My favorite was the fried chicken, but brother Tom’s was Salisbury steak (as close as he could get to a hamburger). It’s named for James Salisbury, one of those impressive food faddists of the late 19th century whose ranks include Kellogg, Post, and Mary Grove Nichols (by far the coolest of the three.) Salisbury advocated the same low-carb diet as Tarnower and Atkins (known now as paleo), his being very much meat-centered. Salisbury’s version of a “lean beef cake,” calls for meat “from the centre of the round” procured from “well-fatted animals that are from four to six years old,” but there’s really no rationale for being so specific.

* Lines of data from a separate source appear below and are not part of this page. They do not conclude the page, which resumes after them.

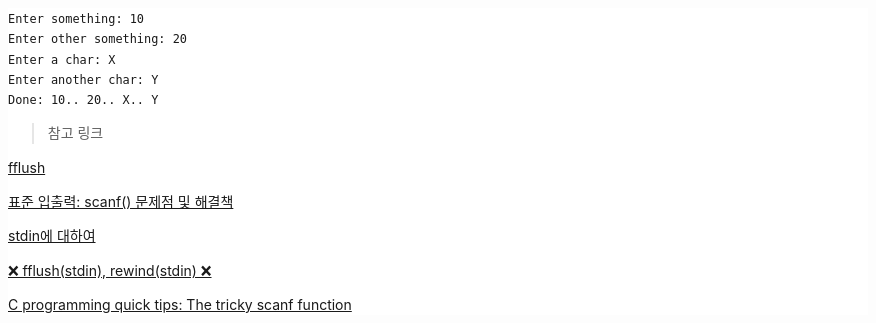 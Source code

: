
 ```
Enter something: 10
Enter other something: 20
Enter a char: X
Enter another char: Y
Done: 10.. 20.. X.. Y
```

> 참고 링크

[fflush](https://learn.microsoft.com/ko-kr/cpp/c-runtime-library/reference/fflush?view=msvc-170)

[표준 입출력: scanf() 문제점 및 해결책](https://github.com/sseinn/myTIL/edit/main/2023-10-05.md)

[stdin에 대하여](https://m.blog.naver.com/PostView.naver?isHttpsRedirect=true&blogId=tipsware&logNo=220980651156)

[❌ fflush(stdin), rewind(stdin) ❌](https://www.acmicpc.net/blog/view/108)

[C programming quick tips: The tricky scanf function](https://www.linkedin.com/pulse/c-programming-quick-tips-tricky-scanf-function-amr-mostafa)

For a pound of lean ground beef, add a quarter cup bread crumbs, and if you don’t have any of those little-bitty cans of tomato sauce, work in a generous squirt or two of ketchup along with a good dusting of black pepper. Don’t over-work the meat. Form into no more than four cakes about an inch thick. Cook in a low oven to medium well.While this recommendation doesn’t fit the doctor’s diet, my optimal serving of Salisbury steak requires mushroom gravy (a light one), creamed potatoes with a little pitty-pat of butter, and green peas, just like Mother Swanson served.

Stuffed Pork Loin

Remove sinews and fat from loin, butterfly, and brush with corn oil seasoned with black pepper, salt, and freshly-minced garlic. For the stuffing, use day-old cornbread moistened with butter and chicken stock seasoned with fresh rosemary (not too much!), thyme, basil, salt and pepper, along with finely-minced onions. Stuff loin, roll, truss, brush again with seasoned oil, and roast on medium heat (300) about an hour for a ten pound loin. Serve with Jezebel sauce.

Yellow Meats

While working in a Florida restaurant, I kept having trouble ordering a yellow-meated watermelon from my produce guy. He said he could never find one, even though I’d seen them in local markets. Finally it came out that with my heavy hill country Mississippi accent he thought I was ordering a melon from some mythical specialty locale in California: “Jala Meadad”. He even wrote it down that way.

Here in the Deep South yellow-meated season is short; you’ll rarely find them marketed before late June or after early August, and you’ll almost never find them sold in supermarkets, usually only at roadside produce stands. The variety of yellow meats I find most often here in central Mississippi has broad dark green and light green stripes, though over in Clay County, Alabama, where they have the Clay County Yellow Meated Watermelon Festival, the eponymous variety is an almost uniform light green.

The flesh can range from pale yellow to deep gold. The best contain large brownish black seeds, seeds being an essential ripening agent for the fruit, whose flavor I find sweeter than the reds, offering notes of honey, apricot, and vanilla.